看護学生時代に学んだ“常識”が、たった5〜6年で覆されることだって珍しくありません。

看護技術で例を挙げるとすれば、例えば、膀胱洗浄。 昔は膀胱留置カテーテルが詰まるたびに膀胱洗浄をしていましたが、今では意味がないどころか感染防止の観点から実施しなくなりました。 そして採血の時も、、、。
昔は血管が見えにくい人に対して、血管を探すために腕を叩くこともありましたが、今はそんなことをしても血管は見つからないというのが常識です。

このように、医療の進歩に伴い、看護技術や看護の“常識”も日々進歩します。
昔の常識が現代では非常識となり、通用しなくなるのです。

最低3年間の看護学校へ行き、国家試験をくぐり抜けて看護師になるわけですから、仕事に「慣れて」しまえば、それなりの業務はこなせるかもしれません。

しかし、「深い知識とエビデンス」を持った上で看護にあたるのと、「慣れや習慣」で仕事をするのとでは、全く意味が異なります。
知識とエビデンスを持って看護に当たる方が、仕事の楽しさだって倍増します。
老人施設のような職場では、介護士と看護師が同じように入所者さんのケアに当たることも少なくありません。
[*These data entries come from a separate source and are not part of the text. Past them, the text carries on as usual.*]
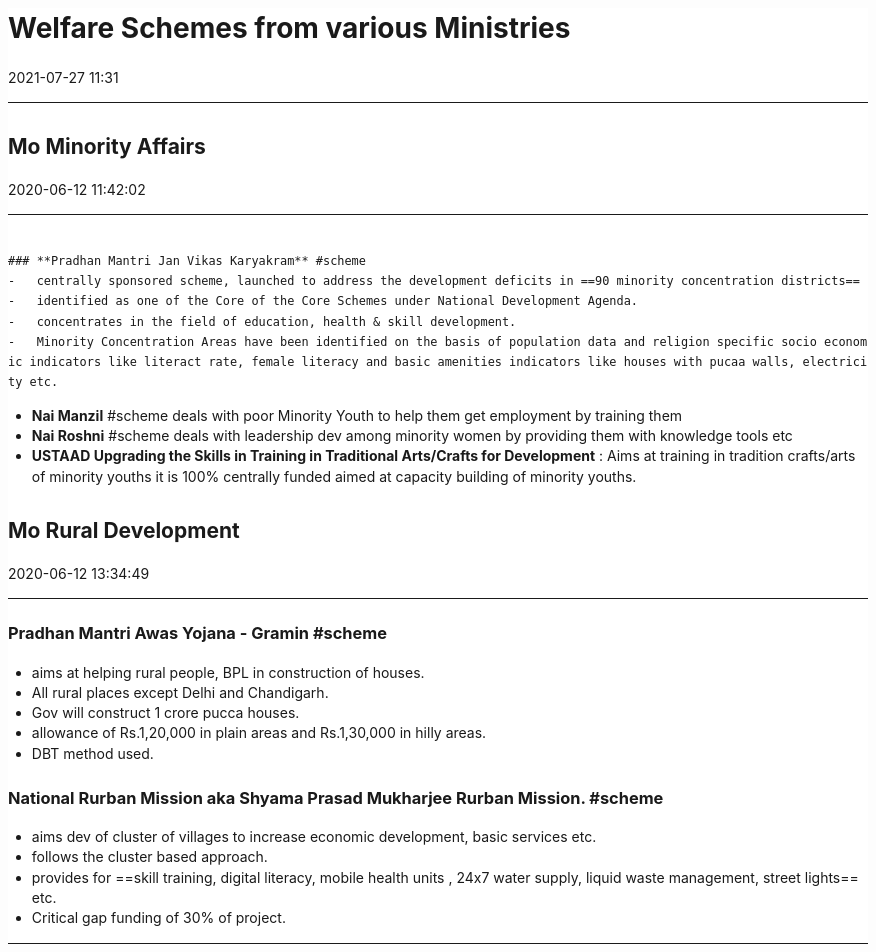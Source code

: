 
# Welfare Schemes from various Ministries
2021-07-27 11:31

--- 


## Mo Minority Affairs
2020-06-12 11:42:02

---


```ad-note

### **Pradhan Mantri Jan Vikas Karyakram** #scheme 
-   centrally sponsored scheme, launched to address the development deficits in ==90 minority concentration districts==
-   identified as one of the Core of the Core Schemes under National Development Agenda.
-   concentrates in the field of education, health & skill development.
-   Minority Concentration Areas have been identified on the basis of population data and religion specific socio economic indicators like literact rate, female literacy and basic amenities indicators like houses with pucaa walls, electricity etc.

```


- **Nai Manzil** #scheme deals with poor Minority Youth to help them get employment by training them
- **Nai Roshni** #scheme  deals with leadership dev among minority women by providing them with knowledge tools etc
- **USTAAD Upgrading the Skills in Training in Traditional Arts/Crafts for Development** : Aims at training in tradition crafts/arts of minority youths it is 100% centrally funded aimed at capacity building of minority youths.


## Mo Rural Development
2020-06-12 13:34:49

---


###  Pradhan Mantri Awas Yojana - Gramin #scheme
-   aims at helping rural people, BPL in construction of houses.
-   All rural places except Delhi and Chandigarh.
-   Gov will construct 1 crore pucca houses.
-   allowance of Rs.1,20,000 in plain areas and Rs.1,30,000 in hilly areas.
-   DBT method used.
 

###  National Rurban Mission aka Shyama Prasad Mukharjee Rurban Mission. #scheme 
-   aims dev of cluster of villages to increase economic development, basic services etc.
-   follows the cluster based approach.
-   provides for ==skill training, digital literacy, mobile health units , 24x7 water supply, liquid waste management, street lights== etc.
-   Critical gap funding of 30% of project.
 ---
ときには「看護師も介護士も同じ仕事をしているのに、お給料が違うなんておかしい!」という反感を買ってしまうこともあるでしょう。
エビデンスのある最新の医療の常識を学ぼうと、向上心をもって日々勉強に励むことが、看護師という立場を揺るぎないものにしてくれるのかもしれませんね。

まとめ

今日は、「看護師に必要な素質」についてお伝えしました。

必要なこと1)「優しさと思いやり。人が好きであること。」
必要なこと2)「体力。健康な心と体。うまくストレス発散できる能力。」
必要なこと3)「協調性。チームワーク。コミュニケーション能力。」
必要なこと4)「観察力。察知する力。洞察力。」
必要なこと5)「向上心。探究心。勉強しようという意欲。」

いかがだったでしょうか。

世の中には、多種多様な仕事がありますが、その中でも「看護師に必要な素質」は、本当にたくさんあるという事がお分かりいただけたかと思います。
看護師って、本当に大変な仕事なんですね。

これから看護師を目指す学生さん、そして自信をなくしてしまった看護師さん。
あなたはこれらの素質のうち、いくつ備えていましたか?
ほとんど該当しなかった・・・><;といって、落ち込む必要はありません。

これから少しずつ努力を重ね、一つひとつ身につけていくことで、あなたもきっと“できる看護師”になれるはずです!